* [ABOUT THIS EXERCISE]:
Return the full set of entries precisely. Do not carry over any pictures.

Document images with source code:

----

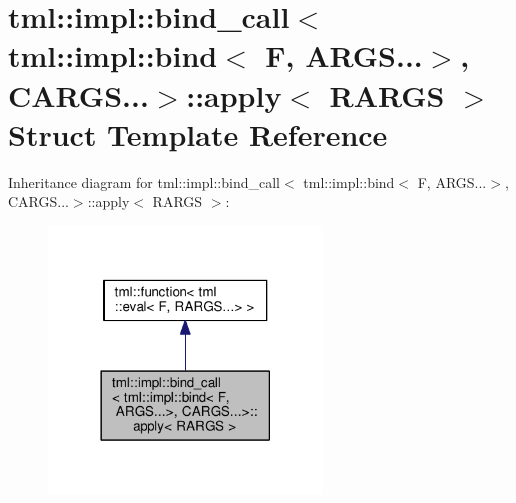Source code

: \hypertarget{structtml_1_1impl_1_1bind__call_3_01tml_1_1impl_1_1bind_3_01_f_00_01_a_r_g_s_8_8_8_4_00_01_c_a_r_g_s_8_8_8_4_1_1apply}{\section{tml\+:\+:impl\+:\+:bind\+\_\+call$<$ tml\+:\+:impl\+:\+:bind$<$ F, A\+R\+G\+S...$>$, C\+A\+R\+G\+S...$>$\+:\+:apply$<$ R\+A\+R\+G\+S $>$ Struct Template Reference}
\label{structtml_1_1impl_1_1bind__call_3_01tml_1_1impl_1_1bind_3_01_f_00_01_a_r_g_s_8_8_8_4_00_01_c_a_r_g_s_8_8_8_4_1_1apply}
}


Inheritance diagram for tml\+:\+:impl\+:\+:bind\+\_\+call$<$ tml\+:\+:impl\+:\+:bind$<$ F, A\+R\+G\+S...$>$, C\+A\+R\+G\+S...$>$\+:\+:apply$<$ R\+A\+R\+G\+S $>$\+:
\nopagebreak
\begin{figure}[H]
\begin{center}
\leavevmode
\includegraphics[width=206pt]{structtml_1_1impl_1_1bind__call_3_01tml_1_1impl_1_1bind_3_01_f_00_01_a_r_g_s_8_8_8_4_00_01_c_a_r6f7d12aeb3d13bb6c56628a896ed640f}
\end{center}
\end{figure}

----

* [TASK ANSWER]:
Source code

: \hypertarget{structtml_1_1impl_1_1bind__call_3_01tml_1_1impl_1_1bind_3_01_f_00_01_a_r_g_s_8_8_8_4_00_01_c_a_r_g_s_8_8_8_4_1_1apply}{\section{tml\+:\+:impl\+:\+:bind\+\_\+call$<$ tml\+:\+:impl\+:\+:bind$<$ F, A\+R\+G\+S...$>$, C\+A\+R\+G\+S...$>$\+:\+:apply$<$ R\+A\+R\+G\+S $>$ Struct Template Reference}
\label{structtml_1_1impl_1_1bind__call_3_01tml_1_1impl_1_1bind_3_01_f_00_01_a_r_g_s_8_8_8_4_00_01_c_a_r_g_s_8_8_8_4_1_1apply}
}


Inheritance diagram for tml\+:\+:impl\+:\+:bind\+\_\+call$<$ tml\+:\+:impl\+:\+:bind$<$ F, A\+R\+G\+S...$>$, C\+A\+R\+G\+S...$>$\+:\+:apply$<$ R\+A\+R\+G\+S $>$\+:
\nopagebreak
\begin{figure}[H]
\begin{center}
\leavevmode
\includegraphics[width=206pt]{structtml_1_1impl_1_1bind__call_3_01tml_1_1impl_1_1bind_3_01_f_00_01_a_r_g_s_8_8_8_4_00_01_c_a_r6f7d12aeb3d13bb6c56628a896ed640f}
\end{center}
\end{figure}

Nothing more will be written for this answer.